The ending, while certainly a warm and fuzzy one, wasn't at all what I was expecting as far as emotions go. No one made any difficult decisions (except the woodsman sorta'), and yet everyone was able to live happily ever after. At the beginning of the episode, I had started to have a gut feeling that something awful would happen, which is awesome. I love it when a show foreshadows an unhappy truth and then carries through, but this show felt like they just said "nah, no one needs to be unhappy." Not even Jason Funderberger, who wound up holding hands with the girl in the glasses.

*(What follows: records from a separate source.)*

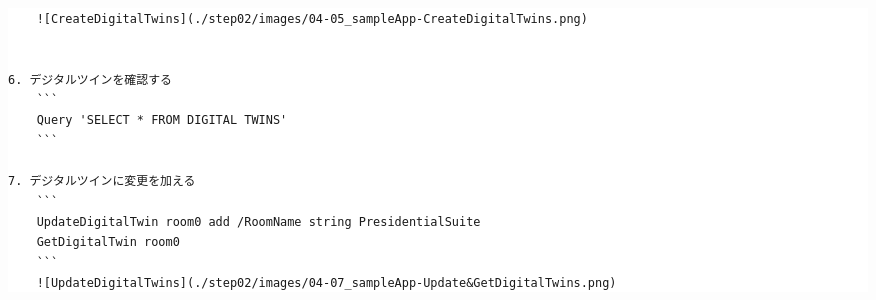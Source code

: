         ![CreateDigitalTwins](./step02/images/04-05_sampleApp-CreateDigitalTwins.png)


    6. デジタルツインを確認する
        ```
        Query 'SELECT * FROM DIGITAL TWINS'
        ```

    7. デジタルツインに変更を加える
        ```
        UpdateDigitalTwin room0 add /RoomName string PresidentialSuite
        GetDigitalTwin room0
        ```
        ![UpdateDigitalTwins](./step02/images/04-07_sampleApp-Update&GetDigitalTwins.png)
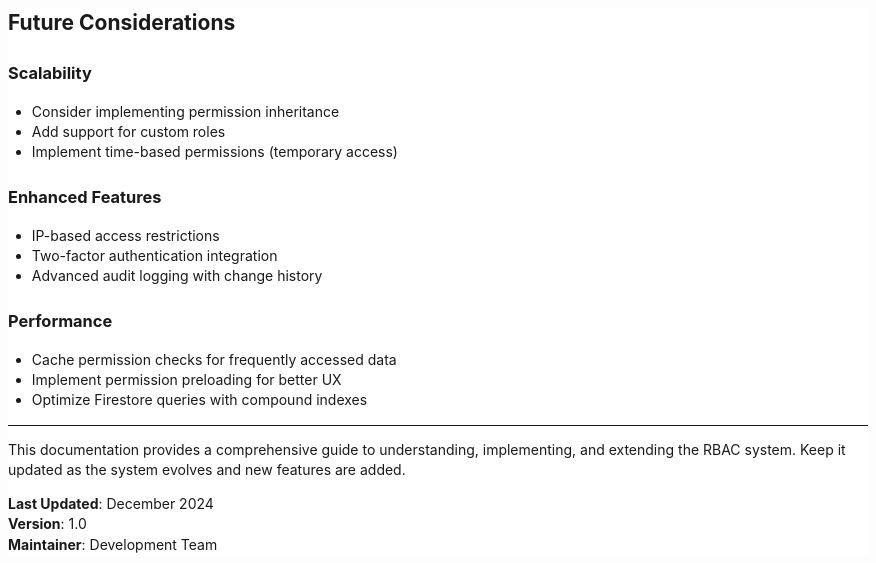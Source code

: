 
## Future Considerations

### Scalability
- Consider implementing permission inheritance
- Add support for custom roles
- Implement time-based permissions (temporary access)

### Enhanced Features
- IP-based access restrictions
- Two-factor authentication integration
- Advanced audit logging with change history

### Performance
- Cache permission checks for frequently accessed data
- Implement permission preloading for better UX
- Optimize Firestore queries with compound indexes

---

This documentation provides a comprehensive guide to understanding, implementing, and extending the RBAC system. Keep it updated as the system evolves and new features are added.

**Last Updated**: December 2024  
**Version**: 1.0  
**Maintainer**: Development Team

The whole somber and surreal mood of the show was underscored by this sense of dread that something wasn't right, and that things were going to get worse before they got better was just shattered by Wirt casually deciding that that was "dumb." I'll admit that I like how he wrecked a cliche, but it was such a crucial cliche to the story that it makes me think the whole thing was irrelevant. The vicious and unsettling cycle of death, despair, loneliness, and darkness is "dumb," so he just got rid of it. Deciding that the concept of death (since that's the metaphor of the show) is dumb and just getting over it isn't how it works, and I feel like that fundamentally threw the show off for me.

I want to love this mini-series like everyone else seems to, but that ending, capping off the weird feeling that the show was trying too hard to be too many different things, and it all just falls apart to me. And maybe that's a problem with being a show on a kids' network, but hell, look at how the third season of Legend of Korra ended- not everything has to end happily, and even when it's sad, it can have a bright spot of hope supporting it. Or, it could be like season 1 of Korra, where even a happy ending has a long shadow of despair running underneath the surface.